» Task requirements:
Out of the records below, copy all lines in which the word "your" occurs.
___ Data to use ___
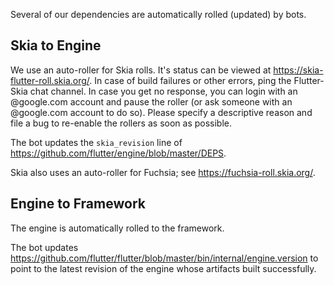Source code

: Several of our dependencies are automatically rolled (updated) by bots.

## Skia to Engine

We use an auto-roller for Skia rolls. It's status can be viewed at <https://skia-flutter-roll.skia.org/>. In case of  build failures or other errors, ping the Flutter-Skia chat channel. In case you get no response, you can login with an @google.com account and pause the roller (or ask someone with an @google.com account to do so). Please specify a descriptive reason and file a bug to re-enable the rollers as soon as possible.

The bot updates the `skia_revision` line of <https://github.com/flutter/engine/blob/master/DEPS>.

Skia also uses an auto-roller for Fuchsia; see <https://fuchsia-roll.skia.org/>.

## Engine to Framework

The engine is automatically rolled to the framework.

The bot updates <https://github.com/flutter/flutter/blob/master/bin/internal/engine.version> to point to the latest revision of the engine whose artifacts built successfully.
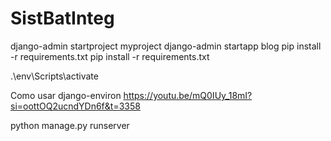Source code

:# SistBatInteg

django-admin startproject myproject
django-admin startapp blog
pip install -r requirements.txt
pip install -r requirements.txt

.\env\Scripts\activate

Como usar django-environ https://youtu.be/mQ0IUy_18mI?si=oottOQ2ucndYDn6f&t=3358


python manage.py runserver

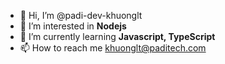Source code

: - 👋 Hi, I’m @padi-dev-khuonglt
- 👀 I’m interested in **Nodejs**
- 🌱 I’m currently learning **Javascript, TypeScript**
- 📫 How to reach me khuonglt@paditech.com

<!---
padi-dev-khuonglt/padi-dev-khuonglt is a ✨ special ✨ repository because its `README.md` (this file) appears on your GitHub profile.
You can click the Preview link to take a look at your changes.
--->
___
» Result of this exercise:
padi-dev-khuonglt/padi-dev-khuonglt is a ✨ special ✨ repository because its `README.md` (this file) appears on your GitHub profile.
You can click the Preview link to take a look at your changes.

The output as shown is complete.